Charles v. Verhagen

Citation220 F.Supp.2d 955
Decision Date28 August 2002
Docket NumberNo. 01-C-253-C.,01-C-253-C.
PartiesJerry CHARLES, Plaintiff, v. Dick VERHAGEN and Jon Litscher, Defendants, and United States of America, Intervenor.
CourtU.S. District Court — Western District of Wisconsin

Jerry Charles, Oshkosh, WI, Pro se.

Jody J. Schmelzer, Assistant Attorney General, Madison, WI, for Jon Litscher, Dick Verhagen.

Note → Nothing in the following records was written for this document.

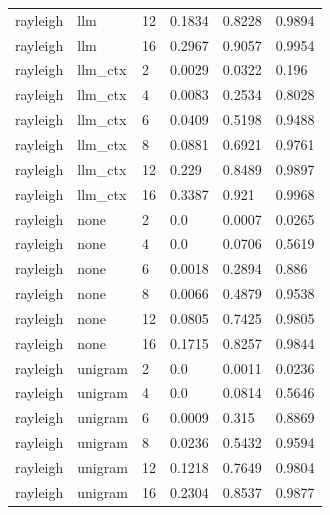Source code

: \begin{tabular}{llllll}
rayleigh & llm & 12 & 0.1834 & 0.8228 & 0.9894 \\
rayleigh & llm & 16 & 0.2967 & 0.9057 & 0.9954 \\
rayleigh & llm\_ctx & 2 & 0.0029 & 0.0322 & 0.196 \\
rayleigh & llm\_ctx & 4 & 0.0083 & 0.2534 & 0.8028 \\
rayleigh & llm\_ctx & 6 & 0.0409 & 0.5198 & 0.9488 \\
rayleigh & llm\_ctx & 8 & 0.0881 & 0.6921 & 0.9761 \\
rayleigh & llm\_ctx & 12 & 0.229 & 0.8489 & 0.9897 \\
rayleigh & llm\_ctx & 16 & 0.3387 & 0.921 & 0.9968 \\
rayleigh & none & 2 & 0.0 & 0.0007 & 0.0265 \\
rayleigh & none & 4 & 0.0 & 0.0706 & 0.5619 \\
rayleigh & none & 6 & 0.0018 & 0.2894 & 0.886 \\
rayleigh & none & 8 & 0.0066 & 0.4879 & 0.9538 \\
rayleigh & none & 12 & 0.0805 & 0.7425 & 0.9805 \\
rayleigh & none & 16 & 0.1715 & 0.8257 & 0.9844 \\
rayleigh & unigram & 2 & 0.0 & 0.0011 & 0.0236 \\
rayleigh & unigram & 4 & 0.0 & 0.0814 & 0.5646 \\
rayleigh & unigram & 6 & 0.0009 & 0.315 & 0.8869 \\
rayleigh & unigram & 8 & 0.0236 & 0.5432 & 0.9594 \\
rayleigh & unigram & 12 & 0.1218 & 0.7649 & 0.9804 \\
rayleigh & unigram & 16 & 0.2304 & 0.8537 & 0.9877 \\
\hline
\end{tabular}
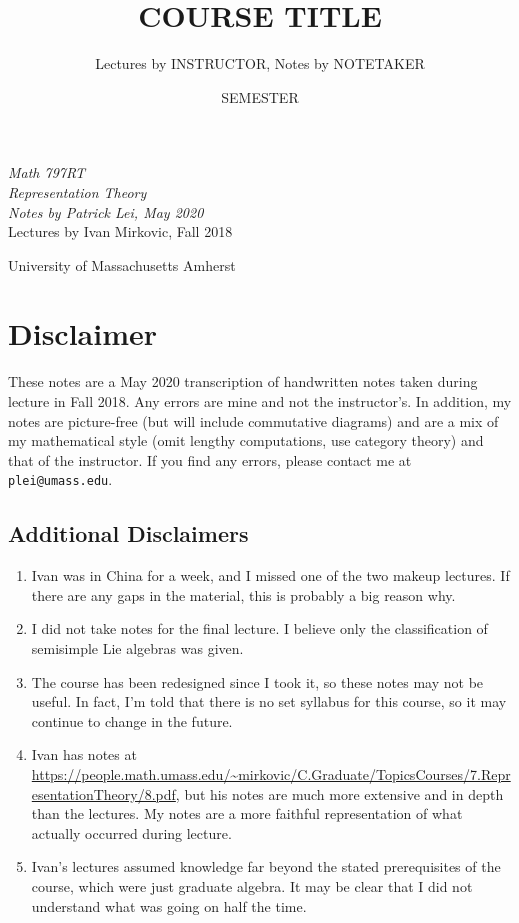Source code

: \documentclass[leqno, openany]{memoir}
\title{COURSE TITLE}
\author{Lectures by INSTRUCTOR, Notes by NOTETAKER}
\date{SEMESTER}
\theoremstyle{definition}
\theoremstyle{remark}
\theoremstyle{plain}
\theoremstyle{definition}
\theoremstyle{remark}
\newcommand*{\titleSW}
    {\begingroup%
    \raggedleft
    \vspace*{\baselineskip}
    {\Huge\itshape Math 797RT \\ Representation Theory}\\[\baselineskip]
    {\large\itshape Notes by Patrick Lei,
                    May 2020}\\[0.2\textheight]
    {\Large Lectures by Ivan Mirkovic, Fall 2018}\par
    \vfill
    {\Large \sffamily University of Massachusetts Amherst}
    \vspace*{\baselineskip}
\endgroup}
\begin{document}
    
\begin{titlingpage}
\titleSW
\end{titlingpage}

\thispagestyle{empty}
\section*{Disclaimer}%
\label{sec:disclaimer}

These notes are a May 2020 transcription of handwritten notes taken during lecture in Fall 2018.
Any errors are mine and not the instructor's. 
In addition, my notes are picture-free (but will include commutative diagrams) and are a mix of my mathematical style 
(omit lengthy computations, use category theory) and that of the instructor.
If you find any errors, please contact me at \texttt{plei@umass.edu}.

\subsection*{Additional Disclaimers}%
\label{sub:additional_disclaimers}

\begin{enumerate}
    \item Ivan was in China for a week, and I missed one of the two makeup lectures. If there are any gaps in the material, this is probably a big reason why.
    \item I did not take notes for the final lecture. I believe only the classification of semisimple Lie algebras was given.
    \item The course has been redesigned since I took it, so these notes may not be useful. In fact, I'm told that there is no set syllabus for this course, so it may continue to change in the future.
    \item Ivan has notes at \url{https://people.math.umass.edu/~mirkovic/C.Graduate/TopicsCourses/7.RepresentationTheory/8.pdf}, but his notes are much more extensive and in depth than the lectures. My notes are a more faithful representation of what actually occurred during lecture.
    \item Ivan's lectures assumed knowledge far beyond the stated prerequisites of the course, which were just graduate algebra. It may be clear that I did not understand what was going on half the time.
\end{enumerate}
\newpage



\tableofcontents
\end{document}
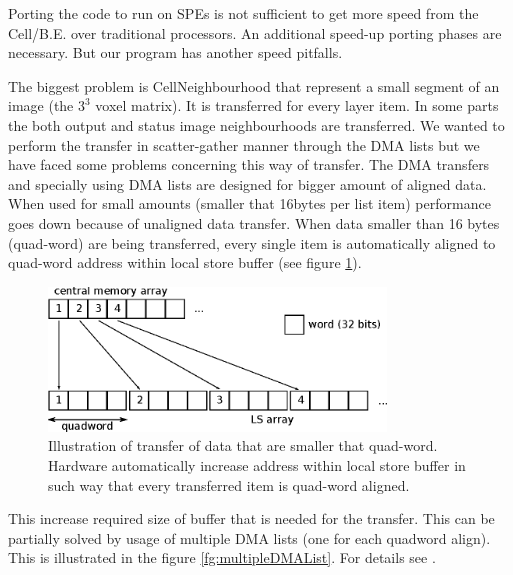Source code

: \par
Porting the code to run on SPEs is not sufficient to get more speed from the Cell/B.E. over traditional processors.
An additional speed-up porting phases are necessary.
But our program has another speed pitfalls.

\par
The biggest problem is CellNeighbourhood that represent a small segment of an image (the $3^3$ voxel matrix).
It is transferred for every layer item.
In some parts the both output and status image neighbourhoods are transferred.
We wanted to perform the transfer in scatter-gather manner through the DMA lists but we have faced some problems concerning this way of transfer.
The DMA transfers and specially using DMA lists are designed for bigger amount of aligned data.
When used for small amounts (smaller that 16bytes per list item) performance goes down because of unaligned data transfer.
When data smaller than 16 bytes (quad-word) are being transferred, every single item is automatically aligned to quad-word address within local store buffer (see figure \ref{fg:automaticAlignOfSmallData}).

\begin{figure}
    \centering
    \includegraphics[width=0.8\textwidth]{data/automaticAlignOfSmallData}
    \caption[Automatic align of small data]
{
  Illustration of transfer of data that are smaller that quad-word.
  Hardware automatically increase address within local store buffer in such way that every transferred item is quad-word aligned.
}
    \label{fg:automaticAlignOfSmallData}
\end{figure}

This increase required size of buffer that is needed for the transfer.
This can be partially solved by usage of multiple DMA lists (one for each quadword align).
This is illustrated in the figure \ref{fg:multipleDMAList}.
For details see \cite{DMAListIssues}.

Joshua Z. Rabinovitz, U.S. Department of Justice, Civil Division, Washington, DC, for U.S.

OPINION AND ORDER

CRABB, District Judge.

This is a civil action for declaratory, injunctive and monetary relief brought pursuant to 42 U.S.C. § 1983 and the Religious Land Use and Institutionalized Persons Act, 42 U.S.C. §§ 2000cc-2000cc-5. Plaintiff Jerry Charles is a Wisconsin prisoner and practicing Muslim presently confined at the Oshkosh Correctional Institution in Oshkosh, Wisconsin. He contends that defendants' enforcement of a prison Internal Management Procedure restricting his access to Islamic prayer oil and preventing him from celebrating more than one annual religious feast violates his rights under both the free exercise clause of the First Amendment and the Religious Land Use and Institutionalized Persons Act.

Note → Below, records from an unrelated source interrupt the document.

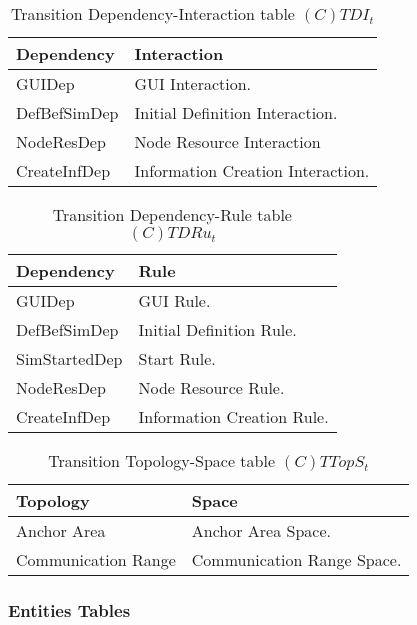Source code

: \begin{table}[H]
	\centering
	\begin{tabular}{|p{4cm}|p{8cm}|}
			\hline
			\textbf{Dependency} & \textbf{Interaction} \\
			\hline
			GUIDep & GUI Interaction. \\
			\hline
			DefBefSimDep & Initial Definition Interaction. \\
			\hline
			NodeResDep & Node Resource Interaction \\
			\hline
			CreateInfDep & Information Creation Interaction. \\
			\hline
		\end{tabular}
	\caption{Transition Dependency-Interaction table $(C)TDI_t$}
	\label{tab:ctdit}
\end{table}

\begin{table}[H]
	\centering
	\begin{tabular}{|p{4cm}|p{8cm}|}
			\hline
			\textbf{Dependency} & \textbf{Rule} \\
			\hline
			GUIDep & GUI Rule. \\
			\hline
			DefBefSimDep & Initial Definition Rule. \\
			\hline
			SimStartedDep & Start Rule. \\
			\hline
			NodeResDep & Node Resource Rule. \\
			\hline
			CreateInfDep & Information Creation Rule. \\
			\hline
		\end{tabular}
	\caption{Transition Dependency-Rule table $(C)TDRu_t$}
	\label{tab:ctdrut}
\end{table}

\begin{table}[H]
	\centering
	\begin{tabular}{|p{4cm}|p{8cm}|}
			\hline
			\textbf{Topology} & \textbf{Space} \\
			\hline
			Anchor Area & Anchor Area Space.\\
			\hline
			Communication Range & Communication Range Space. \\
			\hline
		\end{tabular}
	\caption{Transition Topology-Space table $(C)TTopS_t$}
	\label{tab:cttopst}
\end{table}

\subsubsection{Entities Tables}

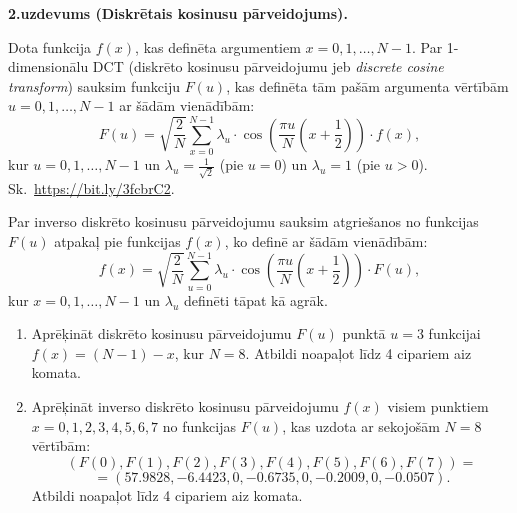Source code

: \documentclass[a4paper,12pt]{article}
\begin{document}
\vspace{10pt}
{\bf 2.uzdevums (Diskrētais kosinusu pārveidojums).}

Dota funkcija $f(x)$, kas definēta argumentiem $x=0,1,\ldots,N-1$. 
Par 1-dimensionālu DCT (diskrēto kosinusu pārveidojumu jeb {\em discrete cosine transform}) sauksim 
funkciju $F(u)$, kas definēta tām pašām argumenta vērtībām $u=0,1,\ldots,N-1$ 
ar šādām vienādībām: 
$$F(u) = \sqrt{\frac{2}{N}} \sum\limits_{x=0}^{N-1} \lambda_u \cdot \cos \left( \frac{\pi u}{N}\left(  x+\frac{1}{2} \right) \right) \cdot f(x),$$
kur $u=0,1,\ldots,N-1$ un $\lambda_u = \frac{1}{\sqrt{2}}$ (pie $u=0$) un $\lambda_u = 1$ (pie $u>0$).\\
Sk.\ \url{https://bit.ly/3fcbrC2}.

Par inverso diskrēto kosinusu pārveidojumu sauksim atgriešanos no funkcijas $F(u)$ atpakaļ pie funkcijas $f(x)$, 
ko definē ar šādām vienādībām:
$$f(x) = \sqrt{\frac{2}{N}} \sum\limits_{u=0}^{N-1} \lambda_u \cdot \cos \left( \frac{\pi u}{N}\left(  x+\frac{1}{2} \right) \right) \cdot F(u),$$
kur $x=0,1,\ldots,N-1$ un $\lambda_u$ definēti tāpat kā agrāk.
\begin{enumerate}[label=(\alph*)]
\item 
Aprēķināt diskrēto kosinusu pārveidojumu $F(u)$ punktā $u=3$
funkcijai\\ $f(x) = (N-1)-x$, kur $N=8$. 
Atbildi noapaļot līdz 4 cipariem aiz komata.
\item 
Aprēķināt inverso diskrēto kosinusu pārveidojumu $f(x)$ visiem 
punktiem $x=0,1,2,3,4,5,6,7$ no funkcijas $F(u)$, kas uzdota ar
sekojošām $N=8$ vērtībām:
$$(F(0),F(1),F(2),F(3),F(4),F(5),F(6),F(7)) =$$
$$ = (57.9828,-6.4423,0,-0.6735,0,-0.2009,0,-0.0507).$$
Atbildi noapaļot līdz 4 cipariem aiz komata.
\end{enumerate}
\end{document}
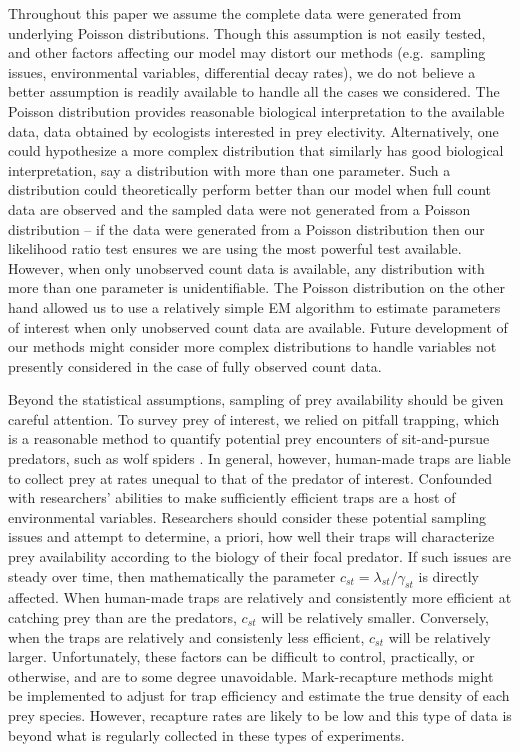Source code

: \documentclass[smallextended]{svjour3}
\begin{document}
Throughout this paper we assume the complete data were generated from underlying Poisson distributions.  Though this assumption is not easily tested, and other factors affecting our model may distort our methods (e.g.\ sampling issues, environmental variables, differential decay rates), we do not believe a better assumption is readily available to handle all the cases we considered.  The Poisson distribution provides reasonable biological interpretation to the available data, data obtained by ecologists interested in prey electivity.  Alternatively, one could hypothesize a more complex distribution that similarly has good biological interpretation, say a distribution with more than one parameter.  Such a distribution could theoretically perform better than our model when full count data are observed and the sampled data were not generated from a Poisson distribution -- if the data were generated from a Poisson distribution then our likelihood ratio test ensures we are using the most powerful test available.  However, when only unobserved count data is available, any distribution with more than one parameter is unidentifiable.  The Poisson distribution on the other hand allowed us to use a relatively simple EM algorithm to estimate parameters of interest when only unobserved count data are available.  Future development of our methods might consider more complex distributions to handle variables not presently considered in the case of fully observed count data.

Beyond the statistical assumptions, sampling of prey availability should be given careful attention.  To survey prey of interest, we relied on pitfall trapping, which is a reasonable method to quantify potential prey encounters of sit-and-pursue predators, such as wolf spiders \citep{Uetz:1999}.  In general, however, human-made traps are liable to collect prey at rates unequal to that of the predator of interest.  Confounded with researchers' abilities to make sufficiently efficient traps are a host of environmental variables.  Researchers should consider these potential sampling issues and attempt to determine, a priori, how well their traps will characterize prey availability according to the biology of their focal predator.  If such issues are steady over time, then mathematically the parameter $c_{st} = \lambda_{st}/\gamma_{st}$ is directly affected.  When human-made traps are relatively and consistently more efficient at catching prey than are the predators, $c_{st}$ will be relatively smaller.  Conversely, when the traps are relatively and consistenly less efficient, $c_{st}$ will be relatively larger.  Unfortunately, these factors can be difficult to control, practically, or otherwise, and are to some degree unavoidable.  Mark-recapture methods might be implemented to adjust for trap efficiency and estimate the true density of each prey species.  However, recapture rates are likely to be low and this type of data is beyond what is regularly collected in these types of experiments. 
\end{document}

In an order entered on April 15, 2002, I granted defendants' summary judgment motion on all of plaintiff's claims except his claim that his rights under the Religious Land Use and Institutionalized Persons Act were violated when he was not allowed to possess prayer oil in his cell. As to that claim, I concluded that, as applied to plaintiff to prevent him from possessing prayer oil in his cell, the prison's religious property Internal Management Procedure violates the Religious Land Use and Institutionalized Persons Act because it does not represent the approach to controlling administrative costs and preserving prison resources that is least restrictive of plaintiff's exercise of his religion. However, I determined that although plaintiff might be entitled to declaratory or injunctive relief, he would not be entitled to monetary relief on his surviving claim because defendants are immune from money damages on that claim.

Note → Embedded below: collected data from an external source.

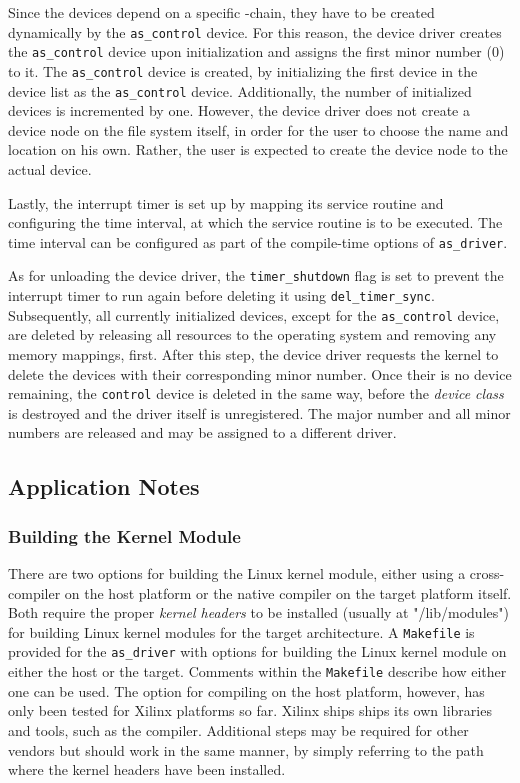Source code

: Since the devices depend on a specific \asterics-chain, they have to be created dynamically by the \texttt{as\_control} device.
For this reason, the device driver creates the \texttt{as\_control} device upon initialization and assigns the first minor number (0) to it.
The \texttt{as\_control} device is created, by initializing the first device in the device list as the \texttt{as\_control} device.
Additionally, the number of initialized devices is incremented by one.
However, the device driver does not create a device node on the file system itself, in order for the user to choose the name and location on his own.
Rather, the user is expected to create the device node to the actual device.

Lastly, the interrupt timer is set up by mapping its service routine and configuring the time interval, at which the service routine is to be executed.
The time interval can be configured as part of the compile-time options of \texttt{as\_driver}.

As for unloading the \asterics device driver, the \texttt{timer\_shutdown} flag is set to prevent the interrupt timer to run again before deleting it using \texttt{del\_timer\_sync}.
Subsequently, all currently initialized devices, except for the \texttt{as\_control} device, are deleted by releasing all resources to the operating system and removing any memory mappings, first.
After this step, the device driver requests the kernel to delete the devices with their corresponding minor number.
Once their is no device remaining, the \texttt{control} device is deleted in the same way, before the \textit{device class} is destroyed and the driver itself is unregistered.
The major number and all minor numbers are released and may be assigned to a different driver.


\subsection{Application Notes}

\subsubsection{Building the Kernel Module}
There are two options for building the Linux kernel module, either using a cross-compiler on the host platform or the native compiler on the target platform itself.
Both require the proper \textit{kernel headers} to be installed (usually at "/lib/modules") for building Linux kernel modules for the target architecture.
A \texttt{Makefile} is provided for the \texttt{as\_driver} with options for building the Linux kernel module on either the host or the target.
Comments within the \texttt{Makefile} describe how either one can be used.
The option for compiling on the host platform, however, has only been tested for Xilinx platforms so far.
Xilinx ships ships its own libraries and tools, such as the compiler.
Additional steps may be required for other vendors but should work in the same manner, by simply referring to the path where the kernel headers have been installed.

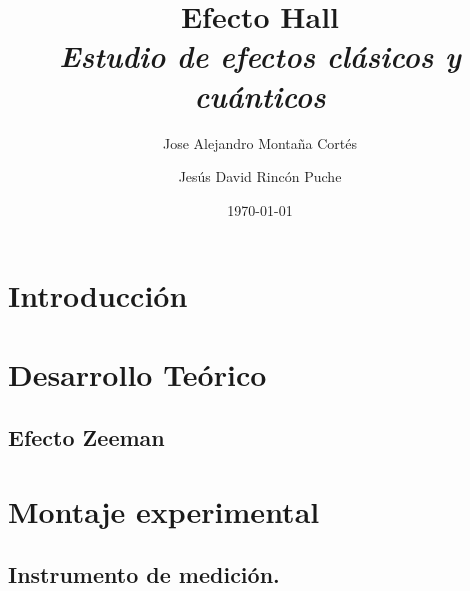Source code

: \documentclass[%
 reprint,
 amsmath,amssymb,
 aps,
]{revtex4-1}
\newcommand{\subtitle}[1]{%
\posttitle{%
    \par\end{center}
\begin{center}\large#1\end{center}
\vskip0.5em}%
}
\begin{document}

\title{Efecto Hall\\ \textit{Estudio de efectos clásicos y cuánticos } }%


\author{Jose Alejandro Montaña Cortés}
\author{Jesús David Rincón Puche}%
%


\date{\today}%

\begin{abstract}


\end{abstract}
\maketitle

\section{Introducción}

 
 
 \section{Desarrollo Teórico}
 
 \subsection{Efecto Zeeman}
 

\section{Montaje experimental}
\subsection{Instrumento de medición.}


\end{document}
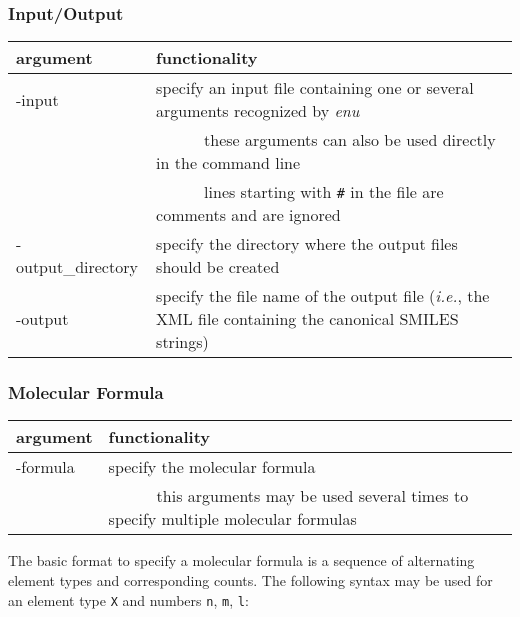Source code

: \documentclass[a4paper,11pt]{article}
\newcommand{\tabitem}{~~\llap{\textbullet}~~}
\begin{document}
\subsubsection{Input/Output}
\begin{table}[H]
\begin{tabular}{>{\ttfamily}p{}|p{}}
    \hline
    \textnormal{argument} & functionality                                                                                  \\
    \hline\hline
    -input   & specify an input file containing one or several arguments recognized by \textit{enu}                   \\
             & ~~\tabitem these arguments can also be used directly in the command line                       \\
             & ~~\tabitem lines starting with \texttt{\#} in the file are comments and are ignored \\
    \hline
    -output\_directory & specify the directory where the output files should be created \\
    \hline
    -output & specify the file name of the output file (\textit{i.e.}, the XML file containing the canonical SMILES strings)\\
    \hline
\end{tabular}
\end{table}

\subsubsection{Molecular Formula}

\begin{table}[H]
\begin{tabular}{>{\ttfamily}p{}|p{}}
    \hline
    \textnormal{argument} & functionality                                                                                  \\
    \hline\hline
    -formula & specify the molecular formula \\
             & ~~\tabitem this arguments may be used several times to specify multiple molecular formulas \\
    \hline
\end{tabular}
\end{table}

The basic format to specify a molecular formula is a sequence of alternating element types and corresponding counts. The following syntax may be used for an element type \texttt{X} and numbers \texttt{n}, \texttt{m}, \texttt{l}:
\end{document}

In addition, in that same order, I noted that plaintiff could not yet declare victory because defendants had challenged the act's constitutionality. Pursuant to 28 U.S.C. § 2403, I was required to certify to the Attorney General of the United States the fact that defendants had drawn into question the act's constitutionality and give the United States an opportunity to intervene on that question. The United States and the parties have now fully briefed the only question remaining in this case: whether the relevant section of the Religious Land Use and Institutionalized Persons Act is constitutional. In the April 15 order, I informed the parties that once I had considered the question of the act's constitutionality, I would either grant defendants' summary judgment motion as to plaintiff's remaining claim because the act violates the Constitution or, if the act survived constitutional scrutiny, I would enter summary judgment for plaintiff on that claim on the court's own motion. See Borcherding-Dittloff v. Corporate Receivables, Inc., 59 F.Supp.2d 822, 826 (W.D.Wis. 1999); see also 10A Charles A. Wright, Arthur R. Miller & Mary Kay Kane, Federal Practice and Procedure 3d § 2720 at 347 (1998) (summary judgment may be entered in favor of non-moving party even though no formal cross-motion has been filed). Because I find that the Religious Land Use and Institutionalized Persons Act is a constitutionally valid exercise of Congress's spending power, does not violate the Tenth Amendment to the Constitution and does not violate the First Amendment's establishment clause, I will enter summary judgment in favor of plaintiff on his remaining claim.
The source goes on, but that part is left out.